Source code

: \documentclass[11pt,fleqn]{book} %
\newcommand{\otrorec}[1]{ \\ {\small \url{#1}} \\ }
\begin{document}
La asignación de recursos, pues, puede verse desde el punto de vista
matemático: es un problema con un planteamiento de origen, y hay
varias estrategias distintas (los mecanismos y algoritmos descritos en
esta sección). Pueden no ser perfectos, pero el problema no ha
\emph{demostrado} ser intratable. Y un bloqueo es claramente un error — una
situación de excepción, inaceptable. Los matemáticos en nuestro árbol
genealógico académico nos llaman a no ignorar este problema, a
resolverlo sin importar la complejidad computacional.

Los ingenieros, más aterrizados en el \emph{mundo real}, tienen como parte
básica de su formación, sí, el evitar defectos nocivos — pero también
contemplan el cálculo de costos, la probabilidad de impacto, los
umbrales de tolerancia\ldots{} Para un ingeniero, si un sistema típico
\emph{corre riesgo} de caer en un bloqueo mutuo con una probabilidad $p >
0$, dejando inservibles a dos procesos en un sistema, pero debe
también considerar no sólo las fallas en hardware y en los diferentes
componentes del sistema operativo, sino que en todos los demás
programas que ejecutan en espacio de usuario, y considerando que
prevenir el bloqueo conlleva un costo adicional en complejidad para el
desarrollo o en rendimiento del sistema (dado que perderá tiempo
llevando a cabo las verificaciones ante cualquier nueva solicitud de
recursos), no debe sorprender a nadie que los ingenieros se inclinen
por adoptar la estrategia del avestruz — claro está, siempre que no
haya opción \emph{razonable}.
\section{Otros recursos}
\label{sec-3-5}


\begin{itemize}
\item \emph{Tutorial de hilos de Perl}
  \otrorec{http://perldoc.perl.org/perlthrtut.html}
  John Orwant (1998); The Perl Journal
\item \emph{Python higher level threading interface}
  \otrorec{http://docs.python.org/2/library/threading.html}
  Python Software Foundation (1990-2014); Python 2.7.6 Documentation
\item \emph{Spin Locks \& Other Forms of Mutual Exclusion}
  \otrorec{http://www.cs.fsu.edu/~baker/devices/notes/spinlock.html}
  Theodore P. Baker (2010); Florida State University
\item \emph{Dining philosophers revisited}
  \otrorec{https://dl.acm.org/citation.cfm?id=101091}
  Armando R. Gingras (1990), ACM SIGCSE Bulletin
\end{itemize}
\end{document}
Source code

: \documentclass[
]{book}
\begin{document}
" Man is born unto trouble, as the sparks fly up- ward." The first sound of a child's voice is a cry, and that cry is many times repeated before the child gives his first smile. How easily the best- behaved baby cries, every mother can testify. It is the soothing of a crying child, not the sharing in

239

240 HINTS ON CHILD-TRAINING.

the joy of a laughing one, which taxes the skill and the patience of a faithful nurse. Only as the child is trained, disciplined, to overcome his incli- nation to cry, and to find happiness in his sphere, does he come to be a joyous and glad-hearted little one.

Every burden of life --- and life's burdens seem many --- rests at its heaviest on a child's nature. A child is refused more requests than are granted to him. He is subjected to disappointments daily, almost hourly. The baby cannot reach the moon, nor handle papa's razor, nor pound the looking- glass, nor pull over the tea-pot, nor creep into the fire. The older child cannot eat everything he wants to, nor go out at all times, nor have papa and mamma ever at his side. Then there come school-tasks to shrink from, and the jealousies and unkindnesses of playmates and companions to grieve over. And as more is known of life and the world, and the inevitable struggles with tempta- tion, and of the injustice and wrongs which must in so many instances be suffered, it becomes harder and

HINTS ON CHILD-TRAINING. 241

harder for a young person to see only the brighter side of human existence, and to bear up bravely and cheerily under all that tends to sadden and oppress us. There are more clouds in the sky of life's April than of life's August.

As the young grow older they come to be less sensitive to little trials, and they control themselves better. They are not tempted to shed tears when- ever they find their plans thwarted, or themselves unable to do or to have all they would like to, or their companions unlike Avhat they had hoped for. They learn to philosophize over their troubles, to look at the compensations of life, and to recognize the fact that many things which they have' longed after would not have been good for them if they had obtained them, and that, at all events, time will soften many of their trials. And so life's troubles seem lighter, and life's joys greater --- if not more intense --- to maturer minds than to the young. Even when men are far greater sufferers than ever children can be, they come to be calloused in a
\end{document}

********

■ **What you should do**
Filter the entries above and copy only the lines that hold "threading".

■ **Result**
\item \emph{Python higher level threading interface}
  \otrorec{http://docs.python.org/2/library/threading.html}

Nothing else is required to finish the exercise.